El cansancio se acumula a medida que recorre los cientos de kilómetros que separan sus destinos, pero nada es comparable al cariño y a la intensidad con que lo corresponde la familia alboranista allí donde va. El aforo se completa y las entradas se agotan al mismo tiempo que arrasa por donde pasa.
Ha llegado la noche anterior al concierto y los nervios comienzan a estar en su punto álgido, el sueño desaparece y dentro de tan solo un par de horas te encontrarás haciendo cola a las puertas del multiusos Sánchez Paraiso.
A doce horas del concierto, el frío y la lluvia hacen mella en aquellas personas que hacemos frente al cansancio sobre el gélido suelo, resguardándonos con mantas y pasando el tiempo escuchando sus éxitos. Los minutos pasan rápidamente
mientras conversamos y conocemos a gente que comparte nuestro mismo sueño, hasta que de pronto las puertas se abren y todos comenzamos a entrar entre carreras, luchando por una plaza en las primeras filas.

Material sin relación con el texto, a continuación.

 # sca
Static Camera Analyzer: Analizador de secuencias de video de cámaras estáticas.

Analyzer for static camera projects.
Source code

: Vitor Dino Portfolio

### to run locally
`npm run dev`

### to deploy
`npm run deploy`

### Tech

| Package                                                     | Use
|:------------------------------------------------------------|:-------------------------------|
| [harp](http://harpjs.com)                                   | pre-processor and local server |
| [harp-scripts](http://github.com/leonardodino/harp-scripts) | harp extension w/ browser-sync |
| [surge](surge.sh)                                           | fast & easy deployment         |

Tras unas cuantas horas más de espera en el interior del pabellón y tras conseguir una merecida tercera fila, el concierto nos da la bienvenida; los músicos comienzan a aparecer en el escenario y por fin Pablo aparece desde atrás cantando "Está permitido", es difícil contener las lágrimas cuando te das cuenta de que está a tan solo un par de metros de ti. Y es entonces cuando empiezas a sentir la magia que se desprende de su voz, el empeño y el esfuerzo que se esconden detrás de cada melodía, la gratitud que intenta trasmitir mientras acaricia con dulzura las teclas del piano, y esperas que nunca llegue el momento en el que tengas que decir adiós al chico de los lunares. Pero tras dos horas acaba llegando a su fin y el pabellón corea junto al cantante el himno que dice adiós a cada ciudad: "Despídete".